His lawyer is shocked too

Hassan Diab is a part-time instructor at the University of Ottawa and Carleton University. Now he is wanted in France on multiple counts of murder, attempted murder and wilful destruction of property for by a bombing outside a Paris synagogue that killed four people in October 1980. The bombing was apparently the work of the Popular Front for the Liberation of Palestine, which is universally described as a Marxist/nationalist group. In this as in its other operations, however, it acted as either a willing or unwitting tool of the jihad against Israel.

In this article, we hear about what a terrific guy he is, how he would weep if he had to swat a fly, how he petted dogs and gave candy to orphans. We have seen this before. It was the Nazi genocide mastermind Heinrich Himmler who told a group of SS leaders: “Most of you know what it means to see a hundred corpses lying together, five hundred, or a thousand. To have gone through this and yet -- apart from a few exceptions, examples of human weakness -- to have remained decent fellows, this is what has made us hard. This is a glorious page in our history that has never been written and shall never be written…"

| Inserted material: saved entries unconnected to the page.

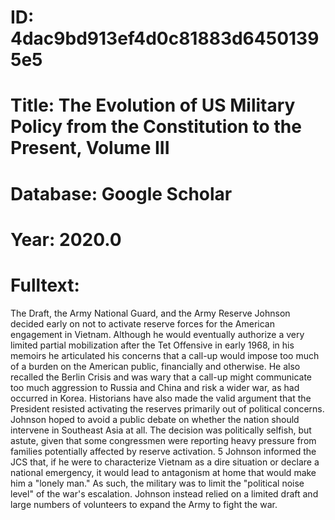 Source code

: # ID: 4dac9bd913ef4d0c81883d64501395e5
# Title: The Evolution of US Military Policy from the Constitution to the Present, Volume III
# Database: Google Scholar
# Year: 2020.0
# Fulltext:
The Draft, the Army National Guard, and the Army Reserve Johnson decided early on not to activate reserve forces for the American engagement in Vietnam.
Although he would eventually authorize a very limited partial mobilization after the Tet Offensive in early 1968, in his memoirs he articulated his concerns that a call-up would impose too much of a burden on the American public, financially and otherwise.
He also recalled the Berlin Crisis and was wary that a call-up might communicate too much aggression to Russia and China and risk a wider war, as had occurred in Korea.
Historians have also made the valid argument that the President resisted activating the reserves primarily out of political concerns.
Johnson hoped to avoid a public debate on whether the nation should intervene in Southeast Asia at all.
The decision was politically selfish, but astute, given that some congressmen were reporting heavy pressure from families potentially affected by reserve activation.
5 Johnson informed the JCS that, if he were to characterize Vietnam as a dire situation or declare a national emergency, it would lead to antagonism at home that would make him a "lonely man."
As such, the military was to limit the "political noise level" of the war's escalation.
Johnson instead relied on a limited draft and large numbers of volunteers to expand the Army to fight the war.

Were these SS mass murderers really decent fellows? From their own perspective, and that of their friends and family, they probably were. And that is what makes what they did all the more chilling in the grotesque banality of its workaday evil. They were adherents of a totalitarian, genocidal ideology that convinced them that the murders they were committing were for a good purpose. As far as they were concerned, their goals were rational and good, and the murders were a means to that goal. It was not just a noteworthy achievement, but a necessity, for them to remain “decent fellows,” for they were busy trying to build what they saw as a decent society (but what was in reality one that created a nightmare of fear and coercion and totalitarian control, as does Sharia). That their vision of a decent society included genocide and torture did not trouble them, for it was all for -- in their view -- a goal that remained good.

Today’s jihad terrorists are likewise the adherents of a totalitarian, genocidal ideology that teaches them that murders committed under certain circumstances are a good thing. And those murders, here again, are not committed for their own sake, but for the sake of a societal vision hardly less draconian and evil than that of Hitler, but one also that portrays itself as the exponent of all that is good -- as the resurgent Somali jihad shows us yet again. But the continued reference to such people as “terrorists” pure and simple, and the refusal of Western governments, the mainstream media (both liberal and conservative, as I am being reminded yet again this week) and most law enforcement officials to examine their ideology at all, only reinforces the idea that these people are raving maniacs who are interested solely in chaos for its own sake. The society they want to build, and the means besides guns and bombs that they are using to build it, remain below the radar screen of most analysts. These people are just “terrorists,” interested only in “terror.” And so the clueless mainstream media is continually surprised when their friends and family affirm that they are nice guys after all. Decent fellows, like the genocidal family men of the SS.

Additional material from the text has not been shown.